とある薬剤師です。感染症治療を考える素材をちょこっと提供。noteもあります https://note.com/twin1980

Use of oral vancomycin for Clostridioides difficile Infection (CDI) and the risk of vancomycin-resistant Enterococci (VRE)

CIDに報告された、米国での10年レトロ研究。

academic.oup.com

 まとめ 感想

 

なるほど。

Our results suggest that oral vancomycin does not increase the risk of VRE when compared to metronidazole for the treatment of CDI.

 

10年間レトロはかなり長期間なんで、VREトレンドや治療トレンドが変わってしまうから、どこまで真実に近づいているのか...。

 

 

Abstract


Background

Vancomycin is now a preferred treatment for all cases of C. difficile infection (CDI), regardless of disease severity. Concerns remain that a large-scale shift to oral vancomycin may increase selection pressure for vancomycin-resistant Enterococci (VRE). We evaluated the risk of VRE following oral vancomycin or metronidazole treatment among patients with CDI

 

Methods

We conducted a retrospective cohort study of patients with CDI in the US Department of Veterans Affairs health system between January 1, 2006 and December 31, 2016. Patients were included if they were treated with metronidazole or oral vancomycin and had no history of VRE in the previous year. Missing data were handled by multiple imputation of 50 datasets. Patients treated with oral vancomycin were compared to those treated with metronidazole after balancing on patient characteristics using propensity score matching in each imputed dataset. Patients were followed for VRE isolated from a clinical culture within 3 months.

 

Results

Patients treated with oral vancomycin were no more likely to develop VRE within 3 months than metronidazole-treated patients (adjusted RR 0.96, 95% CI 0.77 – 1.20), equating to an absolute risk difference of -0.11% (95% CI -0.68 – 0.47%).
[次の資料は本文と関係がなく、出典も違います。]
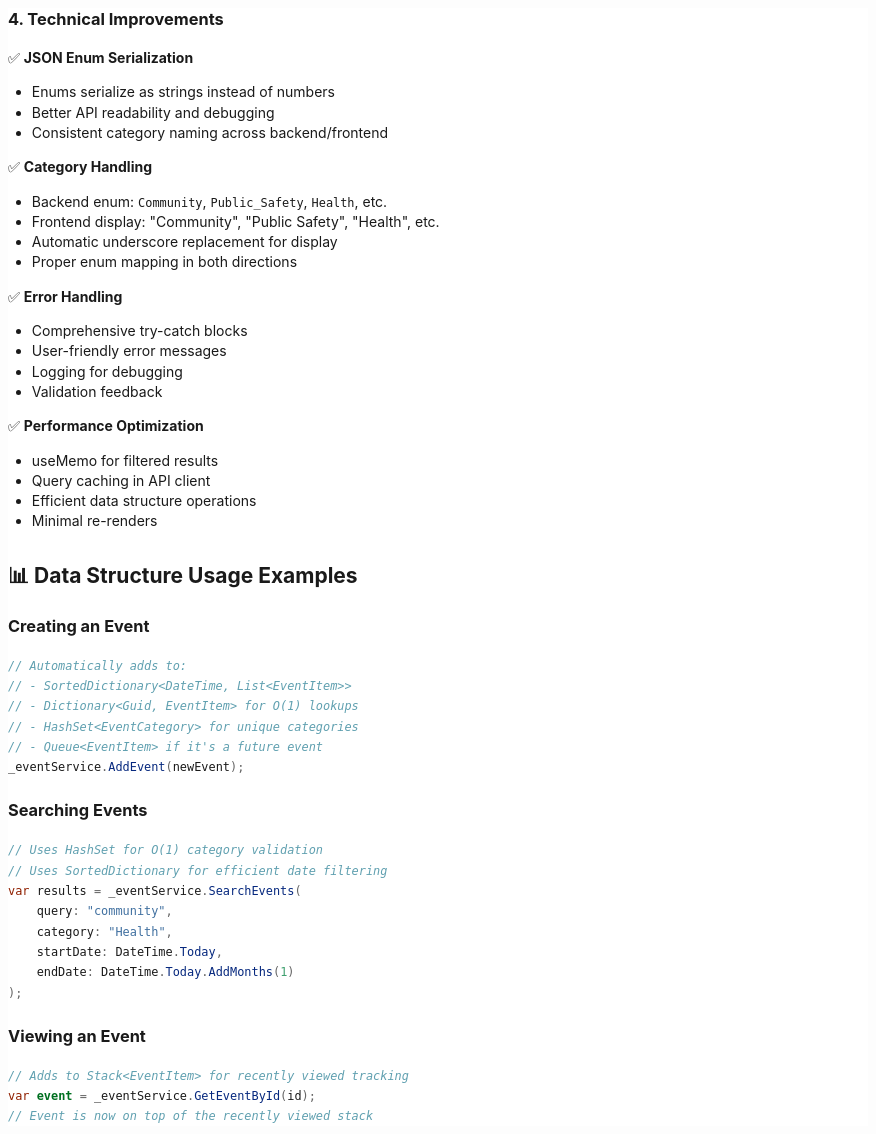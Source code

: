 ### 4. Technical Improvements

✅ **JSON Enum Serialization**
- Enums serialize as strings instead of numbers
- Better API readability and debugging
- Consistent category naming across backend/frontend

✅ **Category Handling**
- Backend enum: `Community`, `Public_Safety`, `Health`, etc.
- Frontend display: "Community", "Public Safety", "Health", etc.
- Automatic underscore replacement for display
- Proper enum mapping in both directions

✅ **Error Handling**
- Comprehensive try-catch blocks
- User-friendly error messages
- Logging for debugging
- Validation feedback

✅ **Performance Optimization**
- useMemo for filtered results
- Query caching in API client
- Efficient data structure operations
- Minimal re-renders

## 📊 Data Structure Usage Examples

### Creating an Event
```csharp
// Automatically adds to:
// - SortedDictionary<DateTime, List<EventItem>>
// - Dictionary<Guid, EventItem> for O(1) lookups
// - HashSet<EventCategory> for unique categories
// - Queue<EventItem> if it's a future event
_eventService.AddEvent(newEvent);
```

### Searching Events
```csharp
// Uses HashSet for O(1) category validation
// Uses SortedDictionary for efficient date filtering
var results = _eventService.SearchEvents(
    query: "community",
    category: "Health",
    startDate: DateTime.Today,
    endDate: DateTime.Today.AddMonths(1)
);
```

### Viewing an Event
```csharp
// Adds to Stack<EventItem> for recently viewed tracking
var event = _eventService.GetEventById(id);
// Event is now on top of the recently viewed stack
```
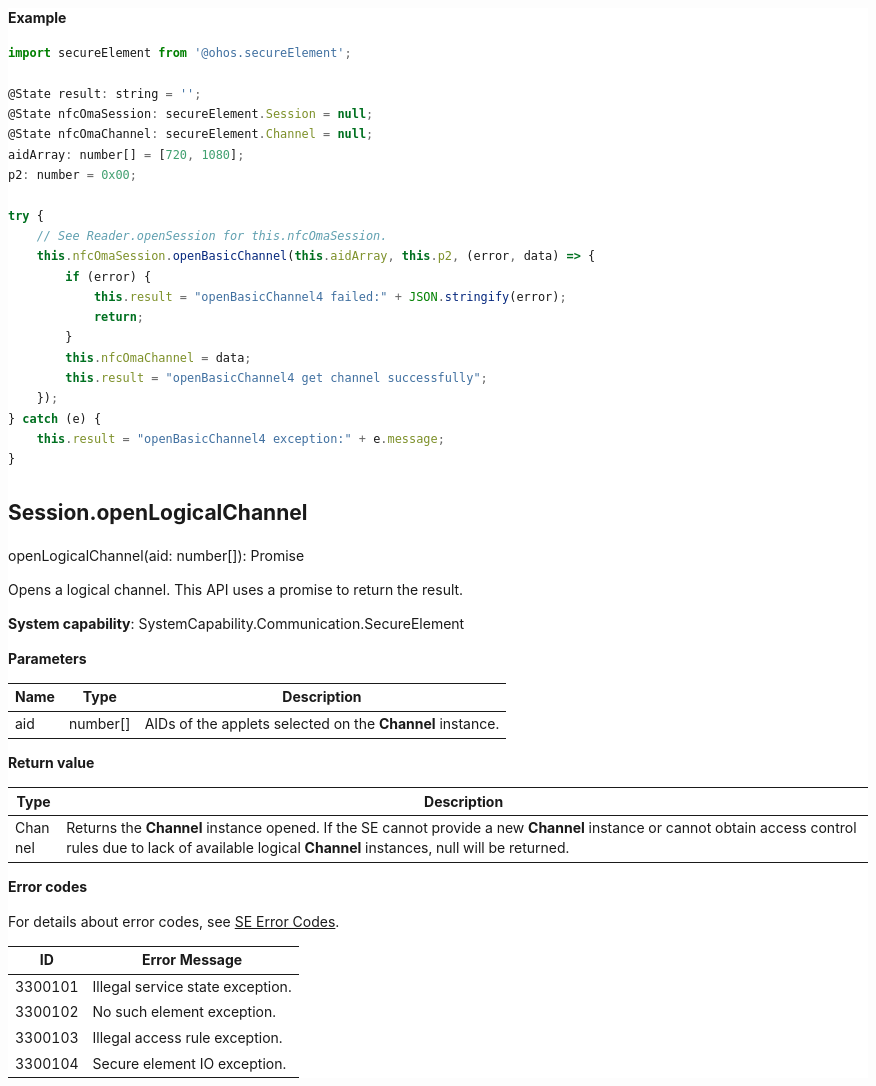 **Example**

```js
import secureElement from '@ohos.secureElement';

@State result: string = '';
@State nfcOmaSession: secureElement.Session = null;
@State nfcOmaChannel: secureElement.Channel = null;
aidArray: number[] = [720, 1080];
p2: number = 0x00;

try {
    // See Reader.openSession for this.nfcOmaSession.
    this.nfcOmaSession.openBasicChannel(this.aidArray, this.p2, (error, data) => {
        if (error) {
            this.result = "openBasicChannel4 failed:" + JSON.stringify(error);
            return;
        }
        this.nfcOmaChannel = data;
        this.result = "openBasicChannel4 get channel successfully";
    });
} catch (e) {
    this.result = "openBasicChannel4 exception:" + e.message;
}
```

## Session.openLogicalChannel

openLogicalChannel(aid: number[]): Promise<Channel>

Opens a logical channel. This API uses a promise to return the result.

**System capability**: SystemCapability.Communication.SecureElement

**Parameters**

| **Name**| **Type**| **Description**                               |
| ---------- | -------- | --------------------------------------- |
| aid        | number[] | AIDs of the applets selected on the **Channel** instance. |

**Return value**

| **Type**| **Description**                                                    |
| -------- | ------------------------------------------------------------ |
| Channel  | Returns the **Channel** instance opened. If the SE cannot provide a new **Channel** instance or cannot obtain access control rules due to lack of available logical **Channel** instances, null will be returned.|

**Error codes**

For details about error codes, see [SE Error Codes](../errorcodes/errorcode-se.md).

| ID| Error Message                        |
| -------- | -------------------------------- |
| 3300101  | Illegal service state exception. |
| 3300102  | No such element exception.       |
| 3300103  | Illegal access rule exception.   |
| 3300104  | Secure element IO exception.     |

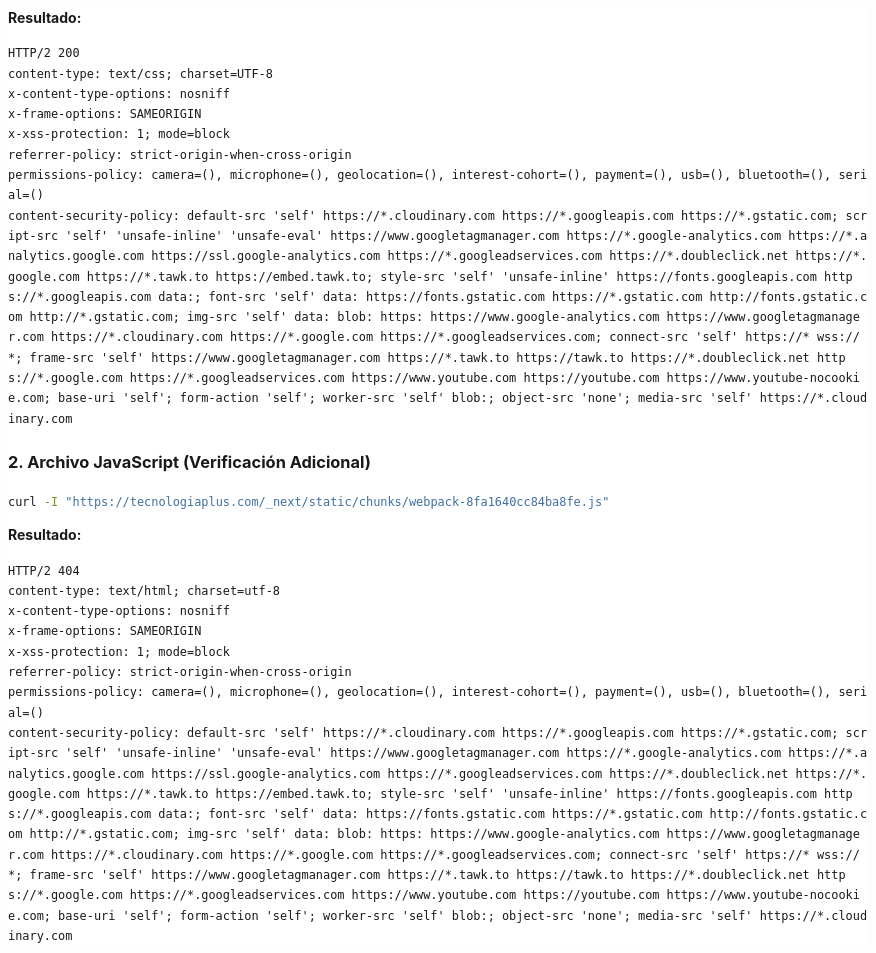 **Resultado:**
```
HTTP/2 200 
content-type: text/css; charset=UTF-8
x-content-type-options: nosniff
x-frame-options: SAMEORIGIN
x-xss-protection: 1; mode=block
referrer-policy: strict-origin-when-cross-origin
permissions-policy: camera=(), microphone=(), geolocation=(), interest-cohort=(), payment=(), usb=(), bluetooth=(), serial=()
content-security-policy: default-src 'self' https://*.cloudinary.com https://*.googleapis.com https://*.gstatic.com; script-src 'self' 'unsafe-inline' 'unsafe-eval' https://www.googletagmanager.com https://*.google-analytics.com https://*.analytics.google.com https://ssl.google-analytics.com https://*.googleadservices.com https://*.doubleclick.net https://*.google.com https://*.tawk.to https://embed.tawk.to; style-src 'self' 'unsafe-inline' https://fonts.googleapis.com https://*.googleapis.com data:; font-src 'self' data: https://fonts.gstatic.com https://*.gstatic.com http://fonts.gstatic.com http://*.gstatic.com; img-src 'self' data: blob: https: https://www.google-analytics.com https://www.googletagmanager.com https://*.cloudinary.com https://*.google.com https://*.googleadservices.com; connect-src 'self' https://* wss://*; frame-src 'self' https://www.googletagmanager.com https://*.tawk.to https://tawk.to https://*.doubleclick.net https://*.google.com https://*.googleadservices.com https://www.youtube.com https://youtube.com https://www.youtube-nocookie.com; base-uri 'self'; form-action 'self'; worker-src 'self' blob:; object-src 'none'; media-src 'self' https://*.cloudinary.com
```

### 2. Archivo JavaScript (Verificación Adicional)
```bash
curl -I "https://tecnologiaplus.com/_next/static/chunks/webpack-8fa1640cc84ba8fe.js"
```

**Resultado:**
```
HTTP/2 404 
content-type: text/html; charset=utf-8
x-content-type-options: nosniff
x-frame-options: SAMEORIGIN
x-xss-protection: 1; mode=block
referrer-policy: strict-origin-when-cross-origin
permissions-policy: camera=(), microphone=(), geolocation=(), interest-cohort=(), payment=(), usb=(), bluetooth=(), serial=()
content-security-policy: default-src 'self' https://*.cloudinary.com https://*.googleapis.com https://*.gstatic.com; script-src 'self' 'unsafe-inline' 'unsafe-eval' https://www.googletagmanager.com https://*.google-analytics.com https://*.analytics.google.com https://ssl.google-analytics.com https://*.googleadservices.com https://*.doubleclick.net https://*.google.com https://*.tawk.to https://embed.tawk.to; style-src 'self' 'unsafe-inline' https://fonts.googleapis.com https://*.googleapis.com data:; font-src 'self' data: https://fonts.gstatic.com https://*.gstatic.com http://fonts.gstatic.com http://*.gstatic.com; img-src 'self' data: blob: https: https://www.google-analytics.com https://www.googletagmanager.com https://*.cloudinary.com https://*.google.com https://*.googleadservices.com; connect-src 'self' https://* wss://*; frame-src 'self' https://www.googletagmanager.com https://*.tawk.to https://tawk.to https://*.doubleclick.net https://*.google.com https://*.googleadservices.com https://www.youtube.com https://youtube.com https://www.youtube-nocookie.com; base-uri 'self'; form-action 'self'; worker-src 'self' blob:; object-src 'none'; media-src 'self' https://*.cloudinary.com
```
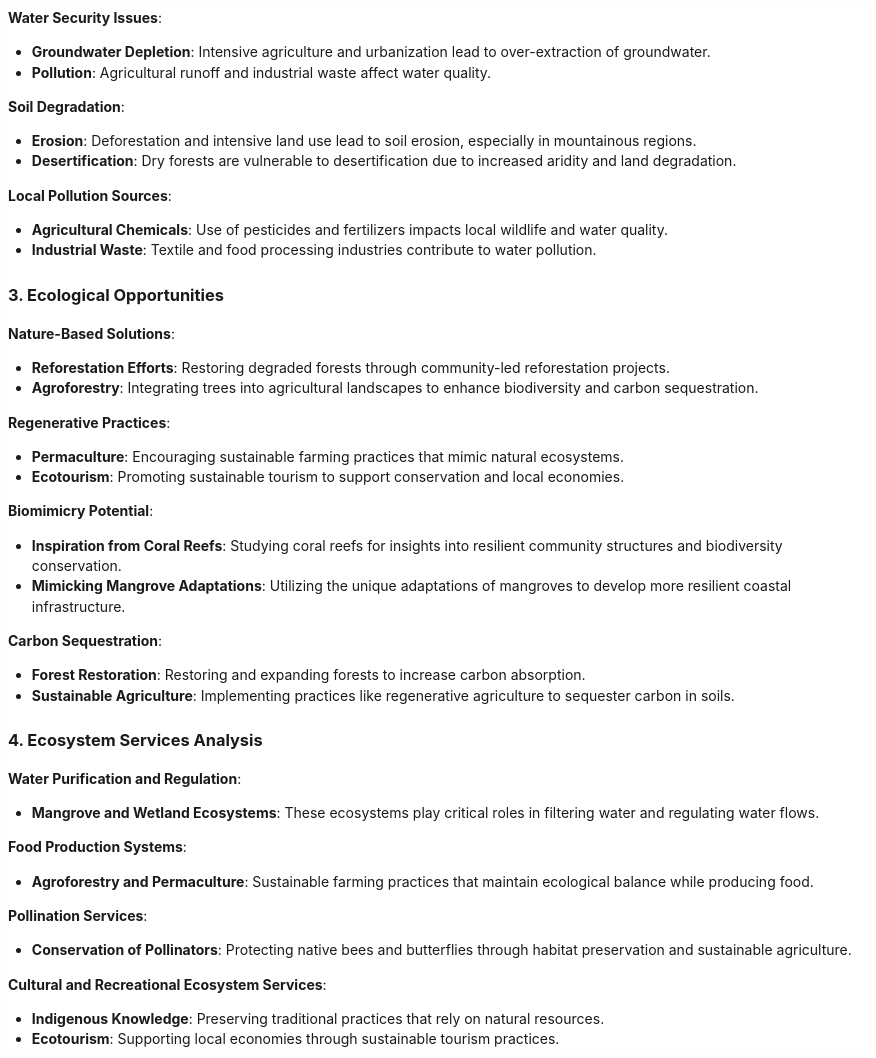 **Water Security Issues**:
- **Groundwater Depletion**: Intensive agriculture and urbanization lead to over-extraction of groundwater.
- **Pollution**: Agricultural runoff and industrial waste affect water quality.

**Soil Degradation**:
- **Erosion**: Deforestation and intensive land use lead to soil erosion, especially in mountainous regions.
- **Desertification**: Dry forests are vulnerable to desertification due to increased aridity and land degradation.

**Local Pollution Sources**:
- **Agricultural Chemicals**: Use of pesticides and fertilizers impacts local wildlife and water quality.
- **Industrial Waste**: Textile and food processing industries contribute to water pollution.

### 3. Ecological Opportunities

**Nature-Based Solutions**:
- **Reforestation Efforts**: Restoring degraded forests through community-led reforestation projects.
- **Agroforestry**: Integrating trees into agricultural landscapes to enhance biodiversity and carbon sequestration.

**Regenerative Practices**:
- **Permaculture**: Encouraging sustainable farming practices that mimic natural ecosystems.
- **Ecotourism**: Promoting sustainable tourism to support conservation and local economies.

**Biomimicry Potential**:
- **Inspiration from Coral Reefs**: Studying coral reefs for insights into resilient community structures and biodiversity conservation.
- **Mimicking Mangrove Adaptations**: Utilizing the unique adaptations of mangroves to develop more resilient coastal infrastructure.

**Carbon Sequestration**:
- **Forest Restoration**: Restoring and expanding forests to increase carbon absorption.
- **Sustainable Agriculture**: Implementing practices like regenerative agriculture to sequester carbon in soils.

### 4. Ecosystem Services Analysis

**Water Purification and Regulation**:
- **Mangrove and Wetland Ecosystems**: These ecosystems play critical roles in filtering water and regulating water flows.

**Food Production Systems**:
- **Agroforestry and Permaculture**: Sustainable farming practices that maintain ecological balance while producing food.

**Pollination Services**:
- **Conservation of Pollinators**: Protecting native bees and butterflies through habitat preservation and sustainable agriculture.

**Cultural and Recreational Ecosystem Services**:
- **Indigenous Knowledge**: Preserving traditional practices that rely on natural resources.
- **Ecotourism**: Supporting local economies through sustainable tourism practices.
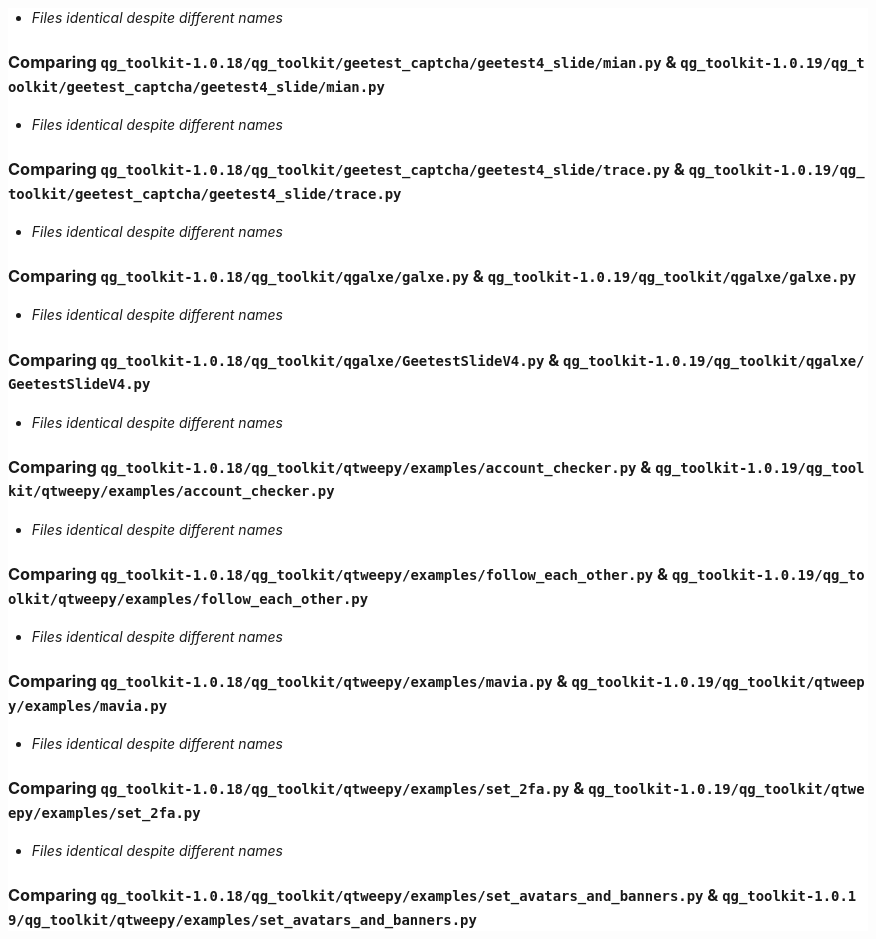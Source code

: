  * *Files identical despite different names*

### Comparing `qg_toolkit-1.0.18/qg_toolkit/geetest_captcha/geetest4_slide/mian.py` & `qg_toolkit-1.0.19/qg_toolkit/geetest_captcha/geetest4_slide/mian.py`

 * *Files identical despite different names*

### Comparing `qg_toolkit-1.0.18/qg_toolkit/geetest_captcha/geetest4_slide/trace.py` & `qg_toolkit-1.0.19/qg_toolkit/geetest_captcha/geetest4_slide/trace.py`

 * *Files identical despite different names*

### Comparing `qg_toolkit-1.0.18/qg_toolkit/qgalxe/galxe.py` & `qg_toolkit-1.0.19/qg_toolkit/qgalxe/galxe.py`

 * *Files identical despite different names*

### Comparing `qg_toolkit-1.0.18/qg_toolkit/qgalxe/GeetestSlideV4.py` & `qg_toolkit-1.0.19/qg_toolkit/qgalxe/GeetestSlideV4.py`

 * *Files identical despite different names*

### Comparing `qg_toolkit-1.0.18/qg_toolkit/qtweepy/examples/account_checker.py` & `qg_toolkit-1.0.19/qg_toolkit/qtweepy/examples/account_checker.py`

 * *Files identical despite different names*

### Comparing `qg_toolkit-1.0.18/qg_toolkit/qtweepy/examples/follow_each_other.py` & `qg_toolkit-1.0.19/qg_toolkit/qtweepy/examples/follow_each_other.py`

 * *Files identical despite different names*

### Comparing `qg_toolkit-1.0.18/qg_toolkit/qtweepy/examples/mavia.py` & `qg_toolkit-1.0.19/qg_toolkit/qtweepy/examples/mavia.py`

 * *Files identical despite different names*

### Comparing `qg_toolkit-1.0.18/qg_toolkit/qtweepy/examples/set_2fa.py` & `qg_toolkit-1.0.19/qg_toolkit/qtweepy/examples/set_2fa.py`

 * *Files identical despite different names*

### Comparing `qg_toolkit-1.0.18/qg_toolkit/qtweepy/examples/set_avatars_and_banners.py` & `qg_toolkit-1.0.19/qg_toolkit/qtweepy/examples/set_avatars_and_banners.py`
Similar results were observed at 6 months and when including surveillance cultures.

 

Conclusions

Our results suggest that oral vancomycin and metronidazole are equally likely to impact patients’ risk of VRE. In the setting of stable CDI incidence, replacement of metronidazole with oral vancomycin is unlikely to be a significant driver of increased risk of VRE at the patient level.